How to complete this task: All lines in the data that hold the word "versions" need copying.

[Start of Attachment]

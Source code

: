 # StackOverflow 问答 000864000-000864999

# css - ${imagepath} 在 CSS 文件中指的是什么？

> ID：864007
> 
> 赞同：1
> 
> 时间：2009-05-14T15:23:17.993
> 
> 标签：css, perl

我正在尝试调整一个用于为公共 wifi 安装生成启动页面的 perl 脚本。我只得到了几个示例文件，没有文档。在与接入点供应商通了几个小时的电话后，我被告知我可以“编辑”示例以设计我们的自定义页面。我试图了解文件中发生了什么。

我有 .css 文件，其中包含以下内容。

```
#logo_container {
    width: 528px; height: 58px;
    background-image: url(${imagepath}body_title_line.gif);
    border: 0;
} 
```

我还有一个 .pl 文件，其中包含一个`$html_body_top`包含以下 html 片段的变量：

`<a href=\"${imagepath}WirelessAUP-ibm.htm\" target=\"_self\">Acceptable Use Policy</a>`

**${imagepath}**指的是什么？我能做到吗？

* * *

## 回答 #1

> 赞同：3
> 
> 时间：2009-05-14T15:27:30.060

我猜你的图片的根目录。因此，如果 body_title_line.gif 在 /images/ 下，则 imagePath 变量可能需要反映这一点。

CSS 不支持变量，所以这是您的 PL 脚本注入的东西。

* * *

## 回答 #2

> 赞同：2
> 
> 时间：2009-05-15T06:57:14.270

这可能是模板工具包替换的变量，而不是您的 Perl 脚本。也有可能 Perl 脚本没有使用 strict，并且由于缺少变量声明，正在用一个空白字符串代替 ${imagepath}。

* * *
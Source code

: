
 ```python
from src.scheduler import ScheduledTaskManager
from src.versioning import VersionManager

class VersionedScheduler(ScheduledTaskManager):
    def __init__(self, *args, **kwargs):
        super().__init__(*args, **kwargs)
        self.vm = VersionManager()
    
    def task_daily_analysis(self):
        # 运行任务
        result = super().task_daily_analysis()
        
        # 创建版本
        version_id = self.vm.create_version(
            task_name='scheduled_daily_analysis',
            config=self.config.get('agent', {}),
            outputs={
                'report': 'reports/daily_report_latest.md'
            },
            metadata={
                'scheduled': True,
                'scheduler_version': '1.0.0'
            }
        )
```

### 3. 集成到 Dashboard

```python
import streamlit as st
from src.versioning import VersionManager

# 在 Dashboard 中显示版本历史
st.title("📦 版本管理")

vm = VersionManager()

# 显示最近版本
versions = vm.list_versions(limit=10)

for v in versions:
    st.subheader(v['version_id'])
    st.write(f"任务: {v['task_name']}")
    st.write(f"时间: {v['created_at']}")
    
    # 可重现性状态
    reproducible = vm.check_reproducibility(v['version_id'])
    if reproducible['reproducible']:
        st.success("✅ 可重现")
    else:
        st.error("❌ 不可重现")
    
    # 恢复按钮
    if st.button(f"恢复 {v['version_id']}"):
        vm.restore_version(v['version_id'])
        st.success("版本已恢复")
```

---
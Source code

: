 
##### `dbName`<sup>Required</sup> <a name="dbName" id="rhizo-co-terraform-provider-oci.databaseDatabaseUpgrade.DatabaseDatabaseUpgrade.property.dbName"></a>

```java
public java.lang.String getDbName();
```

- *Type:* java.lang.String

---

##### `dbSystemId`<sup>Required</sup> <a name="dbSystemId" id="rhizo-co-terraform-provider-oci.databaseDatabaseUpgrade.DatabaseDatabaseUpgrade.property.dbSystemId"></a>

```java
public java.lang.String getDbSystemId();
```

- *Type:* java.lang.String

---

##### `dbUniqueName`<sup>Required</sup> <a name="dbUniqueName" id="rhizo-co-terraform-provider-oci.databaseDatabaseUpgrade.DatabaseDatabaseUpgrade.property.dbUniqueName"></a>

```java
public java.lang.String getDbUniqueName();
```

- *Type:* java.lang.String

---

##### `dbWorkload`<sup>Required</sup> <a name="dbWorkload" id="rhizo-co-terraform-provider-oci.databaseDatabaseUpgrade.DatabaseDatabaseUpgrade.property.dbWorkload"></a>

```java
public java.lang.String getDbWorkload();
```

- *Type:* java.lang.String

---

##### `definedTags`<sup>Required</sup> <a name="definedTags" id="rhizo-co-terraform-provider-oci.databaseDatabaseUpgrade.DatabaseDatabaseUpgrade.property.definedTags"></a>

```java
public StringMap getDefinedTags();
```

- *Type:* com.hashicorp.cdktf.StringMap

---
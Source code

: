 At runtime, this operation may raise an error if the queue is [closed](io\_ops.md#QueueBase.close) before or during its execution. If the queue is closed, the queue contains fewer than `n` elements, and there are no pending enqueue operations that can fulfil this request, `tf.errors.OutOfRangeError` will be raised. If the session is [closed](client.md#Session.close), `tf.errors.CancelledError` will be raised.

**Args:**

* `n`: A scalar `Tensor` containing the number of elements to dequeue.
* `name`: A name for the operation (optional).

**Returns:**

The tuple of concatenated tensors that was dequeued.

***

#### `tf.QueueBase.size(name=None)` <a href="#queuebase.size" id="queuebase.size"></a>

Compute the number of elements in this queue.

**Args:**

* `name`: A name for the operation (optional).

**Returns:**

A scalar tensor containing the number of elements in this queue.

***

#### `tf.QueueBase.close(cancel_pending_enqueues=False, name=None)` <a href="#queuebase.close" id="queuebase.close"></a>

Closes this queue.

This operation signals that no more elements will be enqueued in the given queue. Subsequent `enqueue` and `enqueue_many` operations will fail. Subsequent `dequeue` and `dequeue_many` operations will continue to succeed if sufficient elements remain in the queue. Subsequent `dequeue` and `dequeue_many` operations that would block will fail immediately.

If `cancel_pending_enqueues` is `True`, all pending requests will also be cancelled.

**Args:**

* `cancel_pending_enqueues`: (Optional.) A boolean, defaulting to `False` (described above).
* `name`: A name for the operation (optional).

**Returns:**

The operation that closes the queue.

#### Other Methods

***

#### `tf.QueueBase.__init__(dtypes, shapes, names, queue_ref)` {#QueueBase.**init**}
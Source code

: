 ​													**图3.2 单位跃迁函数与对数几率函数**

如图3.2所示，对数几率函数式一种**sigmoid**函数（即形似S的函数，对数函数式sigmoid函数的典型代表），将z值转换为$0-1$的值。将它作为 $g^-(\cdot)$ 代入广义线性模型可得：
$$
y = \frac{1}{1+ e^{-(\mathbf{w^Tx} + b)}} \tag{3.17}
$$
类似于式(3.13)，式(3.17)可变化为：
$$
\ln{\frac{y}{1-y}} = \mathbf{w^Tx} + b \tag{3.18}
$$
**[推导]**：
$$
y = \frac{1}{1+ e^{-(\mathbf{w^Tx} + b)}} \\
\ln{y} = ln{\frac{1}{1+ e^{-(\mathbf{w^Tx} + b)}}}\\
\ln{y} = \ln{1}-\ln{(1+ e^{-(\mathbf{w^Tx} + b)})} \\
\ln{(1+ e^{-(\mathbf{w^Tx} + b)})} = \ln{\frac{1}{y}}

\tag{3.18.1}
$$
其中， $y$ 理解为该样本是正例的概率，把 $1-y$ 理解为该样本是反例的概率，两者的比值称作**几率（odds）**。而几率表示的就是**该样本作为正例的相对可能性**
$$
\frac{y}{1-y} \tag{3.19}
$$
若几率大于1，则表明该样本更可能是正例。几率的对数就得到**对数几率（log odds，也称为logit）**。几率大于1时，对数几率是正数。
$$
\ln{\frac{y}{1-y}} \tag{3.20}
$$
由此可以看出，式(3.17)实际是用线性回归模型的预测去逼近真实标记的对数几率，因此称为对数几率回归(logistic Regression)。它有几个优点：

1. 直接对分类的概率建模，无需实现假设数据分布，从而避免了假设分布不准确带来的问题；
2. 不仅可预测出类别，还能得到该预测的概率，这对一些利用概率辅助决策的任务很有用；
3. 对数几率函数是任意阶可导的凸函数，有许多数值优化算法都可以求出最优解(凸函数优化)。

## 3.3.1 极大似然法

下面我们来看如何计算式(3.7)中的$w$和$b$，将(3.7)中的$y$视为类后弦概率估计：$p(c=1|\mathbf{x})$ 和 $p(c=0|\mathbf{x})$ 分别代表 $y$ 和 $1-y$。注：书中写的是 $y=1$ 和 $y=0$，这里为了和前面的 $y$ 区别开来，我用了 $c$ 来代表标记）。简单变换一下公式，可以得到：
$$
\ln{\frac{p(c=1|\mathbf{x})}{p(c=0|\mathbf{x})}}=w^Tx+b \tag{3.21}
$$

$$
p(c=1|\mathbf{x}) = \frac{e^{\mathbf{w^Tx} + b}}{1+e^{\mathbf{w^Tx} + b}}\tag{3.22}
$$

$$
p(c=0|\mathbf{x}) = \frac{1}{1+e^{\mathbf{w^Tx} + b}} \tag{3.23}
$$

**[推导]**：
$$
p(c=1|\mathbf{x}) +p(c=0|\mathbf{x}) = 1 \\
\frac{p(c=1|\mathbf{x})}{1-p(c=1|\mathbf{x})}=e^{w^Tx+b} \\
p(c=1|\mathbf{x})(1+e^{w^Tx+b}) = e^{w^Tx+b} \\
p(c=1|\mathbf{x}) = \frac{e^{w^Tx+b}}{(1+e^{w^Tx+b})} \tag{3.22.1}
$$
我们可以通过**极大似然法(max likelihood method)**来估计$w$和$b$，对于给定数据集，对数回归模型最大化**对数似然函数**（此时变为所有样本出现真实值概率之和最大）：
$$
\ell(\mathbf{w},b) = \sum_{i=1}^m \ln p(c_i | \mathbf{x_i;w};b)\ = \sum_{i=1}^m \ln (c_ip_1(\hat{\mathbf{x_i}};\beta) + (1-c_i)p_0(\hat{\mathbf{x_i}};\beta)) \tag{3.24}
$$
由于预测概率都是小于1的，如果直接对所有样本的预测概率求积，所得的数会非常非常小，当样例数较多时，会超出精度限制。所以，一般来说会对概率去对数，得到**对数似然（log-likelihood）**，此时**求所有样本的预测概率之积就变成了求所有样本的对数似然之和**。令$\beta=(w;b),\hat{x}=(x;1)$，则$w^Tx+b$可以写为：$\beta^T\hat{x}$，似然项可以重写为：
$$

[End of Attachment]

Task solution:
versions = vm.list_versions(limit=10)
for v in versions:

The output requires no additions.